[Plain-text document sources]
──────────────────────────────

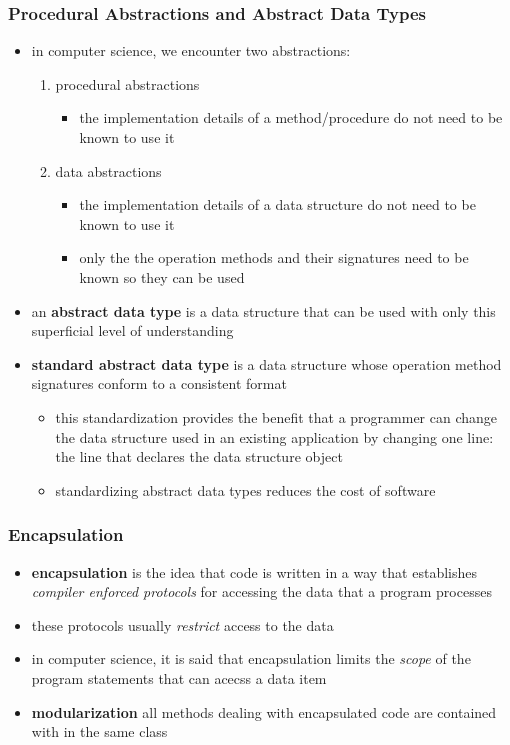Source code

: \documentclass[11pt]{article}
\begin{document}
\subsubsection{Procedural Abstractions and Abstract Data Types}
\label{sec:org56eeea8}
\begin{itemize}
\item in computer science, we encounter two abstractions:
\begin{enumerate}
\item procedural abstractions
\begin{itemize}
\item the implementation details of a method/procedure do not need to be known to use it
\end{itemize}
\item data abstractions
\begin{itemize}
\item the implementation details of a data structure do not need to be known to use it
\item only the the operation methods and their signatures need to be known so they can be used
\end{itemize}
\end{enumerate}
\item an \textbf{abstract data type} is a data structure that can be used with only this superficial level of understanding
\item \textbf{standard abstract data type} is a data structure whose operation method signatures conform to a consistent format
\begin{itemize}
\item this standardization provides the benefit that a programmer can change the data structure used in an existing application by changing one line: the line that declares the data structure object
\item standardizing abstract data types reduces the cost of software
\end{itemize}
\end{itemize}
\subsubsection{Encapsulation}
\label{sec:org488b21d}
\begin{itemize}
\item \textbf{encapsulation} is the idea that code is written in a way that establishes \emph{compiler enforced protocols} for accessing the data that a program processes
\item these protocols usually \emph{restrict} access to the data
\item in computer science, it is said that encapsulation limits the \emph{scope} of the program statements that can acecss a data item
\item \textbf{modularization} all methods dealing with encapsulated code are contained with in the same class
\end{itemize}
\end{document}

──────────────────────────────

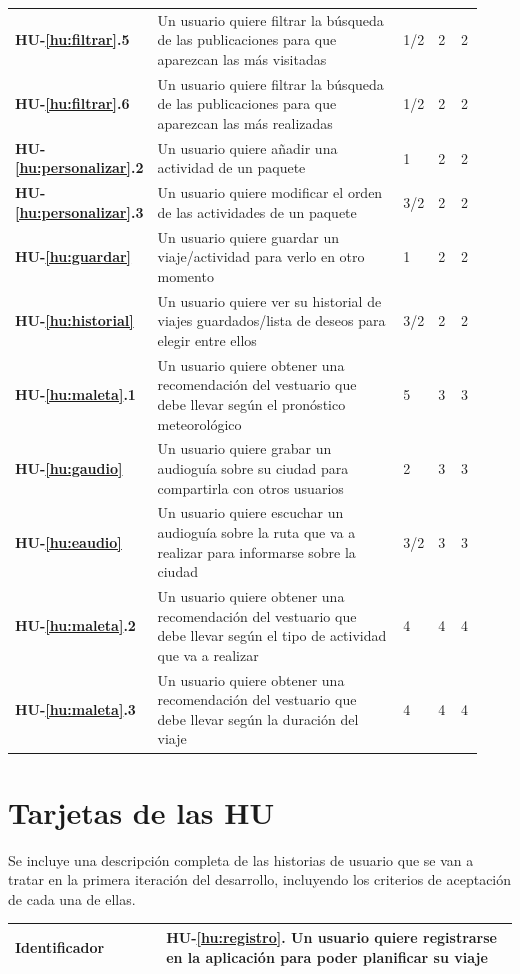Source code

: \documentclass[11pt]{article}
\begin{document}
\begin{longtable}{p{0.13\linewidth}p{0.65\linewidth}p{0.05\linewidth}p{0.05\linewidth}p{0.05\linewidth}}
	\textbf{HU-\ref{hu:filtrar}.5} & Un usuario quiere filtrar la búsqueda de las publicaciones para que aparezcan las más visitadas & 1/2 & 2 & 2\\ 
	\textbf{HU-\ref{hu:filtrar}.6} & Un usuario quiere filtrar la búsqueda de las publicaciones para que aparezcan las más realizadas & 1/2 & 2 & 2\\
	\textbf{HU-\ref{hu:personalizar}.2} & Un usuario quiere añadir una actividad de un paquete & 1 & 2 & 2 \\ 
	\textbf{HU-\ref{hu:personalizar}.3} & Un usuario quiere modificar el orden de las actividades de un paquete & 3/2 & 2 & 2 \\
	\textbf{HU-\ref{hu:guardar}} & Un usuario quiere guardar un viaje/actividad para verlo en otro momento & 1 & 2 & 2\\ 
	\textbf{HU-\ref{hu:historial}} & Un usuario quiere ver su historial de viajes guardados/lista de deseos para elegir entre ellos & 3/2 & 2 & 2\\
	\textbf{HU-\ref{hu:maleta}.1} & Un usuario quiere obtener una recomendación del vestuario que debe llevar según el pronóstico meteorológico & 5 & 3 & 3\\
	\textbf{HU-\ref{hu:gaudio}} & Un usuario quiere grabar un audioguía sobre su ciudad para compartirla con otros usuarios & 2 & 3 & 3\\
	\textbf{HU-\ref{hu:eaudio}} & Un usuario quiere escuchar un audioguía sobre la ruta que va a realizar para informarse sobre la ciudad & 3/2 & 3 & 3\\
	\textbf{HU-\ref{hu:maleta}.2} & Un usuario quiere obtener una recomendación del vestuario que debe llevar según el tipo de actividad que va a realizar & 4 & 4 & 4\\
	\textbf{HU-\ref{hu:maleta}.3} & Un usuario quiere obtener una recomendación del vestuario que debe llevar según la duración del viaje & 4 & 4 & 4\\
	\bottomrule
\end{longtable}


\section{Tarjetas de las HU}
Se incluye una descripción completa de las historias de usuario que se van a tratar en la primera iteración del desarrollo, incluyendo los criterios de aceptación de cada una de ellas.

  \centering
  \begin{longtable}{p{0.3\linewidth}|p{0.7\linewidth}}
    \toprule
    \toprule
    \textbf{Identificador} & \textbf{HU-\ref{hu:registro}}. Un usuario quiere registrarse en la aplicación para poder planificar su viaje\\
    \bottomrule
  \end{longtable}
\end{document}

──────────────────────────────

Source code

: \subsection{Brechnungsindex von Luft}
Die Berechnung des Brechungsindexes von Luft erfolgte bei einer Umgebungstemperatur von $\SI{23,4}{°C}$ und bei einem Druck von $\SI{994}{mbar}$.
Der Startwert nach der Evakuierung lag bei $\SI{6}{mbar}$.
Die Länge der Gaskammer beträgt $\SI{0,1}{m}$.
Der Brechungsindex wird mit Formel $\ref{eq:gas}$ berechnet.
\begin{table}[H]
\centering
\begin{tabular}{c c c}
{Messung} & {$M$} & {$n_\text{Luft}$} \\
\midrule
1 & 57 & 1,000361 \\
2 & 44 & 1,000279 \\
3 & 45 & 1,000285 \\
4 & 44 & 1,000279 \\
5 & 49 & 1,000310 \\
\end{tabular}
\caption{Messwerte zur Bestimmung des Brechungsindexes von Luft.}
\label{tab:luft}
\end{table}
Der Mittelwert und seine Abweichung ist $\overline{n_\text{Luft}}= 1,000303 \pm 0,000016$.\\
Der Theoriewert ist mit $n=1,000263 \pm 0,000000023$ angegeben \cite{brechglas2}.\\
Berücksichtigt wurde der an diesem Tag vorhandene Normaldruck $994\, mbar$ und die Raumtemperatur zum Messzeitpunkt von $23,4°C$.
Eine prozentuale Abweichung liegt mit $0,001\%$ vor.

──────────────────────────────

## WORK TO BE COMPLETED
Of all the entries above, repeat only the lines from the line that has "they can be used" to the line that has "level of understanding", both lines included, exactly.

## SOLUTION BELOW
\item only the the operation methods and their signatures need to be known so they can be used
\end{itemize}
\end{enumerate}
\item an \textbf{abstract data type} is a data structure that can be used with only this superficial level of understanding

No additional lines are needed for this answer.